■ Task directions ■
Please filter the entries and return only the lines that include "from".

■ Supplied records ■
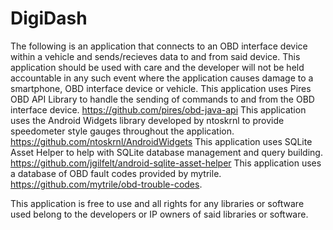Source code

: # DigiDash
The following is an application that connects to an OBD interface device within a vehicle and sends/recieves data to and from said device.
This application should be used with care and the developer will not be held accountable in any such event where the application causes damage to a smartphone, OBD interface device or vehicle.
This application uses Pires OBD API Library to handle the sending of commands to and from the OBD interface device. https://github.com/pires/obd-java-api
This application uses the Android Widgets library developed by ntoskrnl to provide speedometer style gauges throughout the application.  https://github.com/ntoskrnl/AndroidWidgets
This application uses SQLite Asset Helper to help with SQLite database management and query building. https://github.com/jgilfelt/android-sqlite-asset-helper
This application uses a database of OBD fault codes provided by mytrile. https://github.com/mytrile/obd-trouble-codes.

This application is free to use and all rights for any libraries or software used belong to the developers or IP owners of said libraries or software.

...

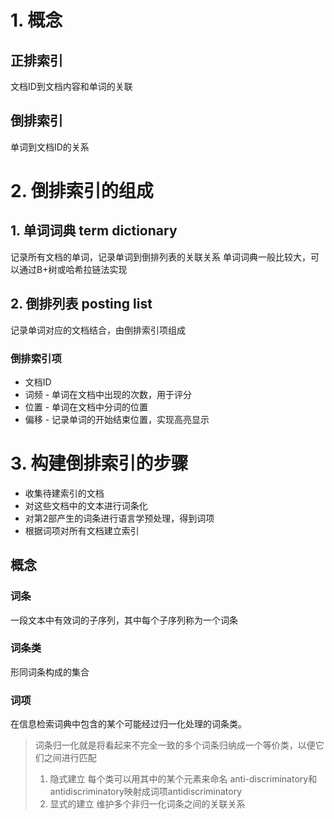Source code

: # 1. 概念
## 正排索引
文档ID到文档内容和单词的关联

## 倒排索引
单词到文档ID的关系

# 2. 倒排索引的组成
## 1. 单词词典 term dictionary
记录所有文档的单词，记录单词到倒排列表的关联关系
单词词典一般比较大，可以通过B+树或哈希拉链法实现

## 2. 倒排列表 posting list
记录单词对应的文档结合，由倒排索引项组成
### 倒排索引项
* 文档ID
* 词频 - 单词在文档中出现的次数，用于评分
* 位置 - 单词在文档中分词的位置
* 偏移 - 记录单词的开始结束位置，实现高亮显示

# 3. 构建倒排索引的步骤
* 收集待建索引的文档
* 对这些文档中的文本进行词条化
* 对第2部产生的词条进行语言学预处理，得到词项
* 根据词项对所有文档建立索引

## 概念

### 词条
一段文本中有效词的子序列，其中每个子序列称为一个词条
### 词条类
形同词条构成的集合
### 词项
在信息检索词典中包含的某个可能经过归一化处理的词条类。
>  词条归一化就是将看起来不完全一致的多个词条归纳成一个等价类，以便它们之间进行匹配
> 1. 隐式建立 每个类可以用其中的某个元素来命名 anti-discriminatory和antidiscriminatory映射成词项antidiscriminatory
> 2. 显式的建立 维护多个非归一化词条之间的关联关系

■ Task output ■
The following is an application that connects to an OBD interface device within a vehicle and sends/recieves data to and from said device.
This application uses Pires OBD API Library to handle the sending of commands to and from the OBD interface device. https://github.com/pires/obd-java-api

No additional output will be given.